Mannorresi o mannorrini? Qual è il nome giusto degli abitanti di Mannorri?

«Entrambe le forme possono essere giuste. L’ho rilevato dalle interviste fatte nel corso della ricerca. Sos bècios lùmenan sos de Mannorri in custas duas maneras».

Protagonisti di una fuga senza precedenti...

«La storia umana è ricca di esodi, diaspore o fughe, la fuga da Mannorri è stato un fenomeno rappresentato da pochi individui appartenuti ad un piccolo villaggio. Ciò che ha un certo rilievo è che l’episodio avviene nella seconda metà del Settecento, quando nell’isola c’erano già delle istituzioni in grado di penetrare nel territorio e di garantire un certo controllo sociale. Diciamo che nessuno sembra si sia preoccupato di salvare questo villaggio. Il sistema fiscale in primis».

Soprattutto se all’origine della vendetta sociale c’è stato uno come Giuanni Indentiu: un giovane talmente brutto chi pariat un’istria, sembrava un barbagianni...

«La maggior parte degli intervistati rappresenta Indentiu come una figura negativa, non soltanto un prepotente e violento, ma anche brutto fisicamente. Tuttavia, alcuni anziani spezzano una lancia a suo favore, sono stati i parenti della bella a rompere la promessa di matrimonio. Proprio la presenza di una doppia versione dei fatti, assieme a molti altri elementi esposti nel libro, sembrano riportare i fatti di Mannorri nell’alveo della storia, allontanandoli da quello della leggenda».
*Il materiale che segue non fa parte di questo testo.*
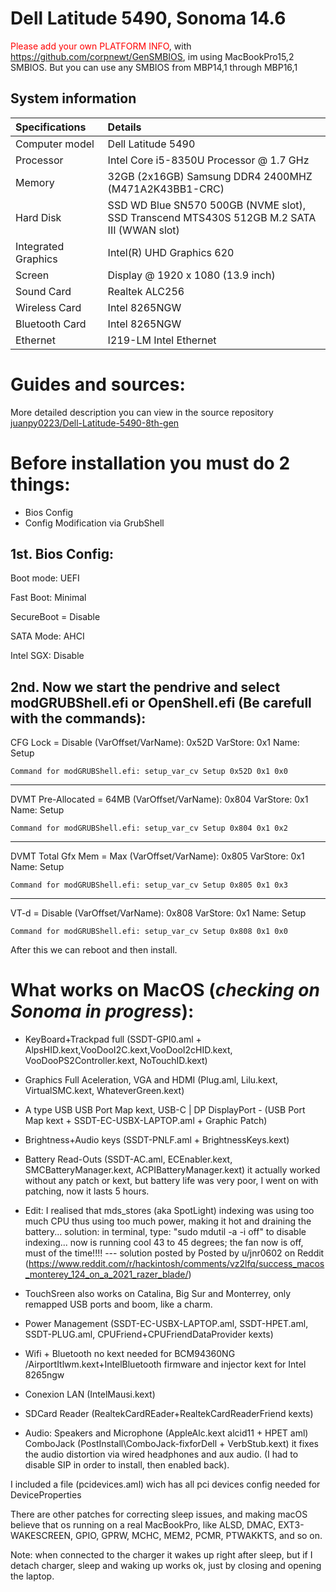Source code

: # Dell Latitude 5490, Sonoma 14.6

<span style="color:red">Please add your own PLATFORM INFO</span>, with https://github.com/corpnewt/GenSMBIOS, im using MacBookPro15,2 SMBIOS. But you can use any SMBIOS from MBP14,1 through MBP16,1

## System information

| Specifications      | Details                                                                                       |
|:--------------------|:----------------------------------------------------------------------------------------------|
| Computer model      | Dell Latitude 5490                                                                            |
| Processor           | Intel Core i5-8350U Processor @ 1.7 GHz                                                       |
| Memory              | 32GB (2x16GB) Samsung DDR4 2400MHZ (M471A2K43BB1-CRC)                                         |
| Hard Disk           | SSD WD Blue SN570 500GB (NVME slot),<br/>SSD Transcend MTS430S 512GB M.2 SATA III (WWAN slot) |
| Integrated Graphics | Intel(R) UHD Graphics 620                                                                     |
| Screen              | Display @ 1920 x 1080 (13.9 inch)                                                             |
| Sound Card          | Realtek ALC256                                                                                |
| Wireless Card       | Intel 8265NGW                                                                                 |
| Bluetooth Card      | Intel 8265NGW                                                                                 |
| Ethernet            | I219-LM Intel Ethernet                                                                        |


# Guides and sources:

More detailed description you can view in the source repository [juanpy0223/Dell-Latitude-5490-8th-gen](https://github.com/juanpy0223/Dell-Latitude-5490-8th-gen)


# Before installation you must do 2 things:
- Bios Config
- Config Modification via GrubShell


## 1st. Bios Config:

Boot mode: UEFI

Fast Boot: Minimal

SecureBoot = Disable

SATA Mode: AHCI 

Intel SGX: Disable

## 2nd. Now we start the pendrive and select modGRUBShell.efi or OpenShell.efi (Be carefull with the commands):

CFG Lock = Disable
    (VarOffset/VarName): 0x52D
    VarStore: 0x1
    Name: Setup
    
    Command for modGRUBShell.efi: setup_var_cv Setup 0x52D 0x1 0x0
____________________________________________________________________

DVMT Pre-Allocated = 64MB
    (VarOffset/VarName): 0x804
    VarStore: 0x1
    Name: Setup
    
    Command for modGRUBShell.efi: setup_var_cv Setup 0x804 0x1 0x2
____________________________________________________________________

DVMT Total Gfx Mem = Max
    (VarOffset/VarName): 0x805
    VarStore: 0x1
    Name: Setup
    
    Command for modGRUBShell.efi: setup_var_cv Setup 0x805 0x1 0x3
____________________________________________________________________

VT-d = Disable
    (VarOffset/VarName): 0x808
    VarStore: 0x1
    Name: Setup
    
    Command for modGRUBShell.efi: setup_var_cv Setup 0x808 0x1 0x0 
    
After this we can reboot and then install.


# What works on MacOS (*checking on Sonoma in progress*):

- KeyBoard+Trackpad full (SSDT-GPI0.aml + AlpsHID.kext,VooDooI2C.kext,VooDooI2cHID.kext, VooDooPS2Controller.kext, NoTouchID.kext)

- Graphics Full Aceleration, VGA and HDMI (Plug.aml, Lilu.kext, VirtualSMC.kext, WhateverGreen.kext)

- A type USB USB Port Map kext, USB-C | DP DisplayPort - (USB Port Map kext + SSDT-EC-USBX-LAPTOP.aml + Graphic Patch)

- Brightness+Audio keys (SSDT-PNLF.aml + BrightnessKeys.kext)

- Battery Read-Outs (SSDT-AC.aml, ECEnabler.kext, SMCBatteryManager.kext, ACPIBatteryManager.kext) it actually worked without any patch or kext, but battery life was very poor, I went on with patching, now it lasts 5 hours.

- Edit: I realised that mds_stores (aka SpotLight) indexing was using too much CPU thus using too much power, making it hot and draining the battery... solution: in terminal, type: "sudo mdutil -a -i off" to disable indexing... now is running cool 43 to 45 degrees; the fan now is off, must of the time!!!! --- solution posted by Posted by u/jnr0602 on Reddit (https://www.reddit.com/r/hackintosh/comments/vz2lfq/success_macos_monterey_124_on_a_2021_razer_blade/)

- TouchSreen also works on Catalina, Big Sur and Monterrey, only remapped USB ports and boom, like a charm.

- Power Management (SSDT-EC-USBX-LAPTOP.aml, SSDT-HPET.aml, SSDT-PLUG.aml, CPUFriend+CPUFriendDataProvider kexts)

- Wifi + Bluetooth no kext needed for BCM94360NG /AirportItlwm.kext+IntelBluetooth firmware and injector kext for Intel 8265ngw

- Conexion LAN (IntelMausi.kext)

- SDCard Reader (RealtekCardREader+RealtekCardReaderFriend kexts)

- Audio: Speakers and Microphone (AppleAlc.kext alcid11 + HPET aml) ComboJack (PostInstall\ComboJack-fixforDell + VerbStub.kext) it fixes the audio distortion via wired headphones and aux audio. (I had to disable SIP in order to install, then enabled back).

I included a file (pcidevices.aml) wich has all pci devices config needed for DeviceProperties

There are other patches for correcting sleep issues, and making macOS believe that os running on a real MacBookPro, like ALSD, DMAC, EXT3-WAKESCREEN, GPIO, GPRW, MCHC, MEM2, PCMR, PTWAKKTS, and so on.

Note: when connected to the charger it wakes up right after sleep, but if I detach charger, sleep and waking up works ok, just by closing and opening the laptop.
E lei, la donna amata, la Bella di Mannorri, chi era?

«Lei era semplicemente Sa Bella. Soltanto due anziane sorelle rivelano il suo cognome: Cicilloi, cognome oggi estinto, ma che è puntualmente emerso dalla ricerca negli archivi ecclesiastici. Anche su questa figura sono emersi alcuni dati interessanti e ho potuto azzardare delle ipotesi».

Ce ne dica almeno una.

«Con ampio beneficio del dubbio, Sa Bella di Mannorri era Caterina Chichilloi, nata nel 1746, figlia del benestante Francesco, e che con matrimonio segreto sposerà nel 1764 ad Urzulei il latitante di Gavoi Silvestro Melis».

Intrigante...

«Sì, alquanto intrigante, ma penso possa essere interessante anche per il lettore che cerca dati storici, antropologici e culturale di una Sardegna che non esiste più».